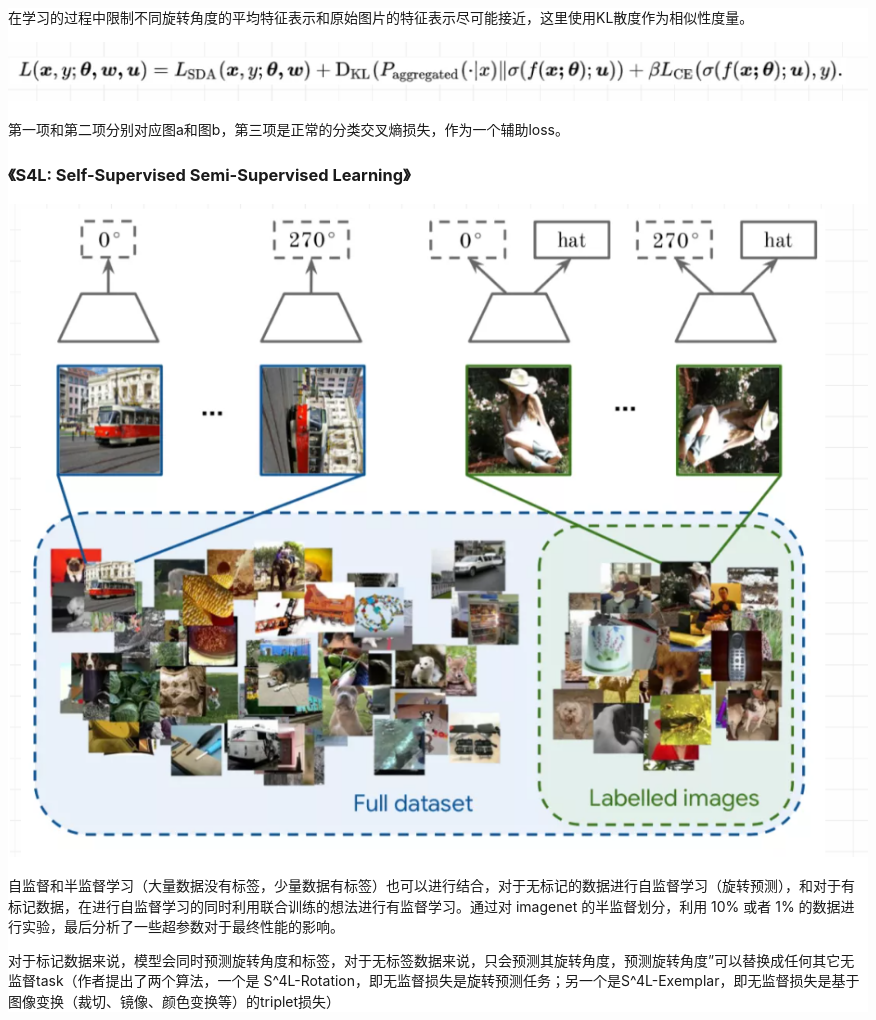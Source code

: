 在学习的过程中限制不同旋转角度的平均特征表示和原始图片的特征表示尽可能接近，这里使用KL散度作为相似性度量。

![image-20211016153502377](img/image-20211016153502377.png)

第一项和第二项分别对应图a和图b，第三项是正常的分类交叉熵损失，作为一个辅助loss。

### **《S4L: Self-Supervised Semi-Supervised Learning》**

![image-20211016153528068](img/image-20211016153528068.png)

自监督和半监督学习（大量数据没有标签，少量数据有标签）也可以进行结合，对于无标记的数据进行自监督学习（旋转预测），和对于有标记数据，在进行自监督学习的同时利用联合训练的想法进行有监督学习。通过对 imagenet 的半监督划分，利用 10% 或者 1% 的数据进行实验，最后分析了一些超参数对于最终性能的影响。

对于标记数据来说，模型会同时预测旋转角度和标签，对于无标签数据来说，只会预测其旋转角度，预测旋转角度”可以替换成任何其它无监督task（作者提出了两个算法，一个是 S^4L-Rotation，即无监督损失是旋转预测任务；另一个是S^4L-Exemplar，即无监督损失是基于图像变换（裁切、镜像、颜色变换等）的triplet损失）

* * *

_WORK TO BE COMPLETED_. Except for the pictures, give the data again word for word.

_EXERCISE OUTPUT_.
Source code

: 在学习的过程中限制不同旋转角度的平均特征表示和原始图片的特征表示尽可能接近，这里使用KL散度作为相似性度量。

![image-20211016153502377](img/image-20211016153502377.png)

第一项和第二项分别对应图a和图b，第三项是正常的分类交叉熵损失，作为一个辅助loss。

### **《S4L: Self-Supervised Semi-Supervised Learning》**

![image-20211016153528068](img/image-20211016153528068.png)

自监督和半监督学习（大量数据没有标签，少量数据有标签）也可以进行结合，对于无标记的数据进行自监督学习（旋转预测），和对于有标记数据，在进行自监督学习的同时利用联合训练的想法进行有监督学习。通过对 imagenet 的半监督划分，利用 10% 或者 1% 的数据进行实验，最后分析了一些超参数对于最终性能的影响。

对于标记数据来说，模型会同时预测旋转角度和标签，对于无标签数据来说，只会预测其旋转角度，预测旋转角度”可以替换成任何其它无监督task（作者提出了两个算法，一个是 S^4L-Rotation，即无监督损失是旋转预测任务；另一个是S^4L-Exemplar，即无监督损失是基于图像变换（裁切、镜像、颜色变换等）的triplet损失）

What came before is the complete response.